> **Exercise goal**
Return every line in the entries below where the word "sthewissen" shows up.

**********

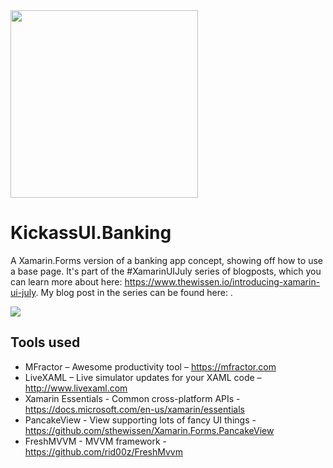 <img src="https://www.thewissen.io/wp-content/uploads/xamuijuly-1.png" width="300px" />

# KickassUI.Banking
A Xamarin.Forms version of a banking app concept, showing off how to use a base page. It's part of the #XamarinUIJuly series of blogposts, which you can learn more about here: https://www.thewissen.io/introducing-xamarin-ui-july. My blog post in the series can be found here: .

<img src="https://github.com/sthewissen/KickassUI.Banking/blob/master/combined.jpg" />

## Tools used
- MFractor – Awesome productivity tool – https://mfractor.com
- LiveXAML – Live simulator updates for your XAML code – http://www.livexaml.com
- Xamarin Essentials - Common cross-platform APIs - https://docs.microsoft.com/en-us/xamarin/essentials
- PancakeView - View supporting lots of fancy UI things - https://github.com/sthewissen/Xamarin.Forms.PancakeView
- FreshMVVM - MVVM framework - https://github.com/rid00z/FreshMvvm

**********

> **Output below**
<img src="https://github.com/sthewissen/KickassUI.Banking/blob/master/combined.jpg" />
- PancakeView - View supporting lots of fancy UI things - https://github.com/sthewissen/Xamarin.Forms.PancakeView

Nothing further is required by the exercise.